The personal training community is a close knit bunch. Recently we meet some personal trainers from London called Evolve Fitness.
Based in Liverpool Street and Blackfriars they focus on group and individual personal training programmes. Their lead trainer and founder, Tim Walker, has also appeared on the odd TV show (most notably Get a Holiday Body: Lose a Stone in 4 Weeks, where he was a fitness mentor to the Antony Costa formerly of the boy band Blue).
They’ve written us four of their top tips for building muscle.
1. Train the largest muscles first, but not always
The general rule of thumb that the big exercises should be done first is a good one. But a couple of times a year, a three or four week period of training the smaller muscles first in isolation is extremely effective. So, on a push session you’d do triceps, then shoulders then lastly chest. You’ll need to reduce your weights, but we’re only talking about a few weeks here.
Then, on a pull workout you might train biceps first, then the upper back and then finish with chin-ups (if you can manage it, it’s a humbling experience!).
2. When training for muscle gain, seek inefficiency
When training solely for muscle gain, try the opposite and make the exercise harder. With our bench press example, you could perform the wide grip press to the upper chest on a five-second lowering tempo.
Same movement pattern, dramatically different exercise.
This is the opposite of training purely for strength. For example, if you’re looking to just get stronger on the bench press, you should place the feet firmly on the ground, retract the shoulders, arch the back and drive the traps into the bench. This gives you a solid, stable base to lift more weight.
3. Vary your exercises more
When seeking to build muscle, choose exercise variations you haven’t used for at least a few months. If you’ve been back squatting, switch to front squats. If you’ve been doing pull-ups (palms facing away from you) switch to chin-ups (palms facing you). You still want to train the key movements, change -upper body push to upper body pull, lower body knee dominant to lower body hip dominant.
You should vary your methods too; when a new client arrives and wants to build muscle one of my first questions is “what have you been doing up until now?”.
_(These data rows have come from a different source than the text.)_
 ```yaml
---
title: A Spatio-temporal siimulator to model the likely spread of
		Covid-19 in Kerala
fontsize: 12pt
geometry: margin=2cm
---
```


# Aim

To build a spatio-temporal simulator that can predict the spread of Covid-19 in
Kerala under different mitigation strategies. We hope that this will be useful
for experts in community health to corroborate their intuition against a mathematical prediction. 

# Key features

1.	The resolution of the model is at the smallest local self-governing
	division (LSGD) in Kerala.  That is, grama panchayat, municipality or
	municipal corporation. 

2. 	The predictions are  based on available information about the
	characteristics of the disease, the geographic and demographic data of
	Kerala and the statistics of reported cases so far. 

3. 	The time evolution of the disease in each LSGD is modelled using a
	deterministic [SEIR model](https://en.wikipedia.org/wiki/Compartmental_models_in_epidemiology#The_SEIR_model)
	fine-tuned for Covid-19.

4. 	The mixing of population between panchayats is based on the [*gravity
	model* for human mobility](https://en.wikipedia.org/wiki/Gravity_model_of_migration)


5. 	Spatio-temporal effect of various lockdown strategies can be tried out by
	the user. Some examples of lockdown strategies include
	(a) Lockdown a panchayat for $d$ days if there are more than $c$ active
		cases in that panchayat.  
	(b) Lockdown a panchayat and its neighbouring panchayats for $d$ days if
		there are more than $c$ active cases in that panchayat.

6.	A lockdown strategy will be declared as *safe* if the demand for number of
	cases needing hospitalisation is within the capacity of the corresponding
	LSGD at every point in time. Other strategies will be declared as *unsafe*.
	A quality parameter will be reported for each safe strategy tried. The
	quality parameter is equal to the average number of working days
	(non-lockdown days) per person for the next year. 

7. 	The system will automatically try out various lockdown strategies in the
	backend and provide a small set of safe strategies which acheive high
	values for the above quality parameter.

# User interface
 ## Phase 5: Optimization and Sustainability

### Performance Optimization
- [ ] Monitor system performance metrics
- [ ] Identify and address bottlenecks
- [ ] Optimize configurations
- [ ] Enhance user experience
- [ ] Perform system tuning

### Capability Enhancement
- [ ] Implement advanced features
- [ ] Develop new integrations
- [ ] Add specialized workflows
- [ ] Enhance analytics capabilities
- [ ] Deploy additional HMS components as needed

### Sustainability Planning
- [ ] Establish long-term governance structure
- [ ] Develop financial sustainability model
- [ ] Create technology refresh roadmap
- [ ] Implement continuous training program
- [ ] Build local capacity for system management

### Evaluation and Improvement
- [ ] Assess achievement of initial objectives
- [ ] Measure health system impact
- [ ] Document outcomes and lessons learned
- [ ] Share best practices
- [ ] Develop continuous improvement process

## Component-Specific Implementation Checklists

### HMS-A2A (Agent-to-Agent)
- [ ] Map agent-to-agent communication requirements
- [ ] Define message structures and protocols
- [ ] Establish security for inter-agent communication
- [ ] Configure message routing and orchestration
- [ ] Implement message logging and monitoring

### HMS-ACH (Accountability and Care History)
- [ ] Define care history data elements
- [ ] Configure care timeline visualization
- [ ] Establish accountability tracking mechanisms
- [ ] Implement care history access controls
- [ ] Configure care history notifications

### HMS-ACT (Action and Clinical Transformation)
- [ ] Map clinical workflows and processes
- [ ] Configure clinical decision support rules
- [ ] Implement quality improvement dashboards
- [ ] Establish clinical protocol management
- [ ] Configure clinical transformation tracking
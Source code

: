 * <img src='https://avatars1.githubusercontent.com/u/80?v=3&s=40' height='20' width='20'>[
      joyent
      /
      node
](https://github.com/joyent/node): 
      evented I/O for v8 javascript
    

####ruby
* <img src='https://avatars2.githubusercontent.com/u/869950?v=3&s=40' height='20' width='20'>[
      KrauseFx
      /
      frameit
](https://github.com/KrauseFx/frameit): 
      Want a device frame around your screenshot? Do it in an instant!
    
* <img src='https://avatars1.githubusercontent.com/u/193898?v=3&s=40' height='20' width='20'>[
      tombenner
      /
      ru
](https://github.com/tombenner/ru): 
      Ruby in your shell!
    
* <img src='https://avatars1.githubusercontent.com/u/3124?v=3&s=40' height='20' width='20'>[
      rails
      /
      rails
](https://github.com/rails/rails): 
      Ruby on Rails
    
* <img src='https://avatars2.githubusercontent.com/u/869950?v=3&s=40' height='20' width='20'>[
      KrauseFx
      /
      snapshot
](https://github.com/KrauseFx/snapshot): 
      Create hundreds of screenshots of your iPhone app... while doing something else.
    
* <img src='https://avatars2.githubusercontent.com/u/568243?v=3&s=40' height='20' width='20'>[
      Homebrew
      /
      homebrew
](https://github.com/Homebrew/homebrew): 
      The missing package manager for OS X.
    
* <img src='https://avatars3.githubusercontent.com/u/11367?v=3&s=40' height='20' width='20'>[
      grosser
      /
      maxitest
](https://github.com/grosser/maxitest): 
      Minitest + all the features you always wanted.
Then I do the opposite of whatever they’ve been doing. If they’ve been using a high volume approach I’ll drop the volume and increase the intensity. If they’ve done nothing but full body routines I’ll split things up. If they’ve trained bench press first thing on a Monday every week of their adult life, guess who’s going to be occupying the squat rack on a Monday evening from now on?
If you’re looking at going into a hypertrophy phase, give some of these tips a go!